On sait par ailleurs que l’un des objectifs de la guerre commerciale déclenchée avec la Chine, est de pousser ce pays, et cette exigence est régulièrement répétée, à acheter davantage de produits américains (produits agricoles, gaz, semi-conducteurs, etc.) et peut-être à exporter moins vers le marché américain… De même, les négociations euro-américaines lancées sous la menace en cours d’une augmentation des tarifs douaniers américains sur les véhicules et les pièces détachées, sont parties de l’idée, lors de la rencontre Juncker-Trump de juillet 2018, que l’UE s'engagerait notamment à acheter plus de gaz naturel et de soja américains.
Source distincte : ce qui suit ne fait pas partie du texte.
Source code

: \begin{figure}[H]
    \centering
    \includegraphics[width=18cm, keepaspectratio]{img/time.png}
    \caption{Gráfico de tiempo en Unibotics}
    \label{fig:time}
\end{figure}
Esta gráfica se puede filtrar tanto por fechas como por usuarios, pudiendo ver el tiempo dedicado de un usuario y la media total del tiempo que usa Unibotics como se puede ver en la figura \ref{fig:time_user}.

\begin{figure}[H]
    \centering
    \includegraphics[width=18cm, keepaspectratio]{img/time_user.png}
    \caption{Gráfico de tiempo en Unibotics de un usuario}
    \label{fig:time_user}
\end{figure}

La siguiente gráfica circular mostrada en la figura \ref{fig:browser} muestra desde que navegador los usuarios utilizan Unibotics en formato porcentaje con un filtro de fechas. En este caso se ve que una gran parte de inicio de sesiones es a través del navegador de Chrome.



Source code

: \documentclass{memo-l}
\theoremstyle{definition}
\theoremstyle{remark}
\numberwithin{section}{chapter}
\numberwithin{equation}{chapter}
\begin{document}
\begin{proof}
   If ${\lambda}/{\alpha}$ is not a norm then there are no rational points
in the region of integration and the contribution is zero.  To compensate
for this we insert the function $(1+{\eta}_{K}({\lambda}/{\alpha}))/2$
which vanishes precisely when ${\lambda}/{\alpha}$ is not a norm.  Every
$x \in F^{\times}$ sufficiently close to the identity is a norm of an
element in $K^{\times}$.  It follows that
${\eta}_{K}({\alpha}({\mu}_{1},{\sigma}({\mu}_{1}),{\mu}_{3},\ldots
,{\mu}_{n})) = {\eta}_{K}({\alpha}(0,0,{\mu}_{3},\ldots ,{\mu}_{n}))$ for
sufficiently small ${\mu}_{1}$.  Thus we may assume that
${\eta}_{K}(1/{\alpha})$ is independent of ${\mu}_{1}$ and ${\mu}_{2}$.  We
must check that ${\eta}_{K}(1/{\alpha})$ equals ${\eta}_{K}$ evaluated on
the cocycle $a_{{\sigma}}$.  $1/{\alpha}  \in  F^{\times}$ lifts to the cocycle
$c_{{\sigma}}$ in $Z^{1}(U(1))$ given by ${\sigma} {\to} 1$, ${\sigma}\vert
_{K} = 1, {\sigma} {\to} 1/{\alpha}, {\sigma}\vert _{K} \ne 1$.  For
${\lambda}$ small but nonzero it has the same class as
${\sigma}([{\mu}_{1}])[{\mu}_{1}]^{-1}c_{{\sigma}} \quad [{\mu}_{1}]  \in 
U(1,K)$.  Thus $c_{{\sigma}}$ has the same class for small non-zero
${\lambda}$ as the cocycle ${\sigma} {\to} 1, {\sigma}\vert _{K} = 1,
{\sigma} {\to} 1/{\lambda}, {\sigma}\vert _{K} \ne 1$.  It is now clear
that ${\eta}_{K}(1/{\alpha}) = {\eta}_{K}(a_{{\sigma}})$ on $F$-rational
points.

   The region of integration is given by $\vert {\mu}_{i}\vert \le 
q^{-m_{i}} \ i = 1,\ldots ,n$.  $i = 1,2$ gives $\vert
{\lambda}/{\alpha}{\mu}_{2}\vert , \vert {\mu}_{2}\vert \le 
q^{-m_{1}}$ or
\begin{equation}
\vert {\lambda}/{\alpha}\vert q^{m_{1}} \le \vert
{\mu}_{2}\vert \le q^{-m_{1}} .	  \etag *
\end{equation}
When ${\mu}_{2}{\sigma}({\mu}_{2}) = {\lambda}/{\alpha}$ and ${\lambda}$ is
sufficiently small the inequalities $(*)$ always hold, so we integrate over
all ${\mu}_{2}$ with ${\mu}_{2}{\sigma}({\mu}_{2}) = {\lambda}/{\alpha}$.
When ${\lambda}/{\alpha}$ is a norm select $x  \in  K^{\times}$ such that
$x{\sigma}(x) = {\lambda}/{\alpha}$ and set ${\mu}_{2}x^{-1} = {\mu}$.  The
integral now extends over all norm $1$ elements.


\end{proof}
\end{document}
Et, pour marquer le progrès de ces négociations, la Commission européenne souligne à l’envi que les importations de l’Union de gaz liquéfié et de soja américains ont augmenté, en moins d’un an,  respectivement de 367% et de 96% ! Des discussions américano-japonaises ont également été lancées récemment et reposent, partiellement, sur la même logique : moins d’exportation d’automobiles et de pièces détachées japonaises en échange d’une exemption américaine…

Où est le problème?

Cette tendance à faire en sorte que les exportations soient volontairement diminuées a eu son « heure de gloire » dans les années 70-80, notamment sous la forme d’accords d’autolimitation ou de restrictions volontaires à l’exportation (RVE). En 1988, on en recensait pas moins de 277, sans compter l’accord multifibres (AMF), qui portaient sur une large gamme de produits (acier, textiles, automobiles, chaussures, produits agricoles, etc.) Et déjà les États-Unis étaient avec l’UE le pays qui y recourait le plus. Et à l’époque, les cibles les plus fréquentes étaient le Japon, la Corée, Taïwan... Ces dispositifs ont provoqué bien des débats quant à leur légalité puisque le GATT prohibe les restrictions quantitatives; on a généralement estimé qu’ils baignaient dans une sorte de « zone grise », encore que le directeur général du GATT de l’époque ait été d’un avis plus tranché, à savoir qu’ils contrevenaient au GATT. Qu’en est-il aujourd’hui ? L’accord sur les sauvegardes de l’OMC a résolu la question : ces dispositifs ne sont plus compatibles avec les règles actuelles depuis la fin 1998 (et fin 1999 pour l’UE). Les exemptions relatives à l’acier ou à l’aluminium ont suscité d’autres critiques : leur opacité et manque de transparence car, pour certaines d’entre elles, on n’en connaît ni les conditions exactes ni les modalités de mise en œuvre. En outre et surtout, elles transgressent le principe du traitement de la nation la plus favorisée, autrement dit le principe de non-discrimination entre Membres de l’OMC. Il est vrai ce principe ne va pas sans exception et que des préférences peuvent être admises entre parties à un accord commercial régional (comme avec le nouvel accord entre les États-Unis, le Canada et le Mexique, ou l’accord États-Unis - Corée). Mais, outre qu’un tel accord n’existe pas toujours (avec l’Argentine ou le Brésil par exemple), n’est-ce pas contradictoire avec l’objectif assigné à ces accords commerciaux régionaux, à savoir augmenter la liberté du commerce et faciliter les échanges entre les États concernés ? Reste qu’il est clair que ces dispositifs constituent un formidable moyen de pression entre les mains des États-Unis qui en jouent d’autant mieux qu’ils savent toute l’importance du marché américain pour leurs partenaires. Mais cela sera-t-il suffisant pour réaliser les objectifs américains ?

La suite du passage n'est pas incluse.